CNN host, Fareed Zakaria notes that the population of Africa is young and would increase to 5 billion by 2050. He also identifies that a 1 percent drop in the GDP of Africa’s trading partners may lead to a 10 percent decline in the growth of Africa. Europe of Asia, America or Australasia can’t guarantee us sustainable growth in the light of this. What then should Africa do? Africapitalism may just be the answer. Africapitalism in my words simply is a phenomenon that espouses sustainable African growth, driven by the private sector, working with NGO’s and other bodies to fund enterprise and government providing the visible and non-visible infrastructure to support wealth creation. This sort of wealth would be genuinely created by Africa.

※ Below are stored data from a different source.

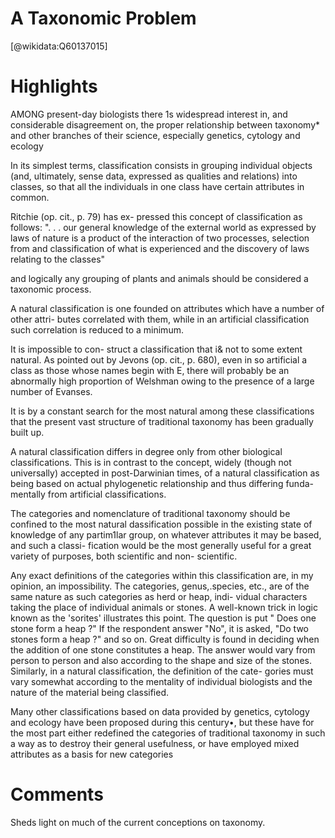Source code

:
A Taxonomic Problem
===================
  
  [@wikidata:Q60137015]  

# Highlights

AMONG present-day biologists there 1s widespread interest in, and considerable disagreement on, the proper relationship between taxonomy* and other branches of their science, especially genetics, cytology and ecology

In its simplest terms, classification consists in grouping individual objects (and, ultimately, sense data, expressed as qualities and relations) into classes, so that all the individuals in one class have certain attributes in common.

Ritchie (op. cit., p. 79) has ex- pressed this concept of classification as follows: ". . . our general knowledge of the external world as expressed by laws of nature is a product of the interaction of two processes, selection from and classification of what is experienced and the discovery of laws relating to the classes"

and logically any grouping of plants and animals should be considered a taxonomic process.

A natural classification is one founded on attributes which have a number of other attri- butes correlated with them, while in an artificial classification such correlation is reduced to a minimum.

It is impossible to con- struct a classification that i& not to some extent natural. As pointed out by Jevons (op. cit., p. 680), even in so artificial a class as those whose names begin with E, there will probably be an abnormally high proportion of Welshman owing to the presence of a large number of Evanses.

It is by a constant search for the most natural among these classifications that the present vast structure of traditional taxonomy has been gradually built up.

A natural classification differs in degree only from other biological classifications. This is in contrast to the concept, widely (though not universally) accepted in post-Darwinian times, of a natural classification as being based on actual phylogenetic relationship and thus differing funda- mentally from artificial classifications.


The categories and nomenclature of traditional taxonomy should be confined to the most natural dassification possible in the existing state of knowledge of any partim1lar group, on whatever attributes it may be based, and such a classi- fication would be the most generally useful for a great variety of purposes, both scientific and non- scientific.

Any exact definitions of the categories within this classification are, in my opinion, an impossibility. The categories, genus,.species, etc., are of the same nature as such categories as herd or heap, indi- vidual characters taking the place of individual animals or stones. A well-known trick in logic known as the 'sorites' illustrates this point. The question is put " Does one stone form a heap ?" If the respondent answer "No", it is asked, "Do two stones form a heap ?" and so on. Great difficulty is found in deciding when the addition of one stone constitutes a heap. The answer would vary from person to person and also according to the shape and size of the stones. Similarly, in a natural classification, the definition of the cate- gories must vary somewhat according to the mentality of individual biologists and the nature of the material being classified.

Many other classifications based on data provided by genetics, cytology and ecology have been proposed during this century•, but these have for the most part either redefined the categories of traditional taxonomy in such a way as to destroy their general usefulness, or have employed mixed attributes as a basis for new categories


# Comments

Sheds light on much of the current conceptions on taxonomy.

This would require also a well defined means of economic engagement and intra-regional trade between African countries. Currently, over half of world trade takes place between members of regional trade agreements.  Africa cannot be an exception to this rule. We need to create industries in manufacturing and agriculture especially. There should also be a harmony regional agreements and deliberate policy making to ensure intra-regional growth in Africa. This are means of guaranteeing employment and infrastructural projects which in turn ensures consumption and economic growth. Relying on foreign investors is key, but that cannot be our sole strategy. Economic shocks overseas, leads to reaction in African countries. Creation of wealth calls for investigation whether such creation engenders even distribution. A system where growth is based on commodities and where only four men are enterprise bastions in Africa can’t guarantee the welfare that is needed. It can’t guarantee  economic independence as much as a system where many entrepreneurs are operating , where the private sector includes a large number of Africans with their business tentacles spread over Africa.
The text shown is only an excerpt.